### Task objective
Where the records below reach the line containing "solid angle subtended", start transcribing, and end with the line containing "# Base layer entanglement (linear chain)", exactly and with nothing else added.

### Pictures paired with source code

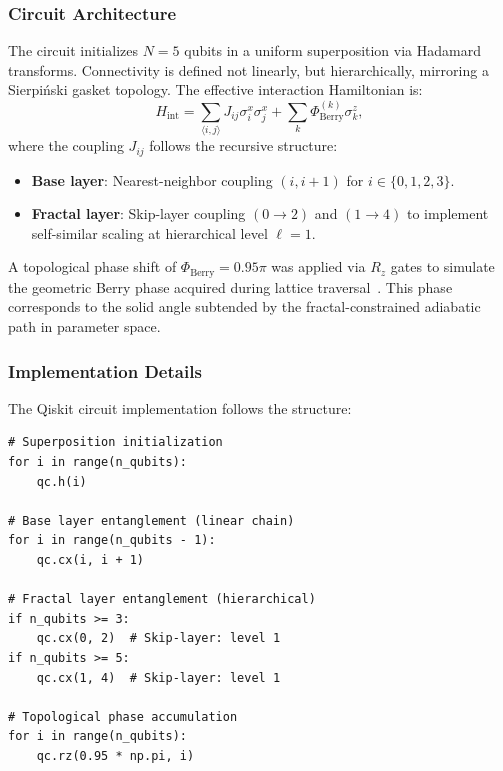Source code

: \subsubsection{Circuit Architecture}

The circuit initializes $N = 5$ qubits in a uniform superposition via
Hadamard transforms. Connectivity is defined not linearly, but
hierarchically, mirroring a Sierpi\'{n}ski gasket topology. The
effective interaction Hamiltonian is:
\begin{equation}
H_{\mathrm{int}} = \sum_{\langle i,j \rangle} J_{ij} \sigma_i^x \sigma_j^x
+ \sum_{k} \Phi_{\mathrm{Berry}}^{(k)} \sigma_k^z,
\label{eq:fractal_hamiltonian}
\end{equation}
where the coupling $J_{ij}$ follows the recursive structure:

\begin{itemize}
\item \textbf{Base layer}: Nearest-neighbor coupling $(i, i+1)$ for
$i \in \{0, 1, 2, 3\}$.
\item \textbf{Fractal layer}: Skip-layer coupling $(0 \to 2)$ and
$(1 \to 4)$ to implement self-similar scaling at hierarchical level
$\ell = 1$.
\end{itemize}

A topological phase shift of $\Phi_{\mathrm{Berry}} = 0.95\pi$ was
applied via $R_z$ gates to simulate the geometric Berry phase acquired
during lattice traversal~\cite{Berry1984}. This phase corresponds to the
solid angle subtended by the fractal-constrained adiabatic path in
parameter space.

\subsubsection{Implementation Details}

The Qiskit circuit implementation follows the structure:

\begin{verbatim}
# Superposition initialization
for i in range(n_qubits):
    qc.h(i)

# Base layer entanglement (linear chain)
for i in range(n_qubits - 1):
    qc.cx(i, i + 1)

# Fractal layer entanglement (hierarchical)
if n_qubits >= 3:
    qc.cx(0, 2)  # Skip-layer: level 1
if n_qubits >= 5:
    qc.cx(1, 4)  # Skip-layer: level 1

# Topological phase accumulation
for i in range(n_qubits):
    qc.rz(0.95 * np.pi, i)
\end{verbatim}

### Solution for this exercise
solid angle subtended by the fractal-constrained adiabatic path in
parameter space.

\subsubsection{Implementation Details}

The Qiskit circuit implementation follows the structure:

\begin{verbatim}
# Superposition initialization
for i in range(n_qubits):
    qc.h(i)

# Base layer entanglement (linear chain)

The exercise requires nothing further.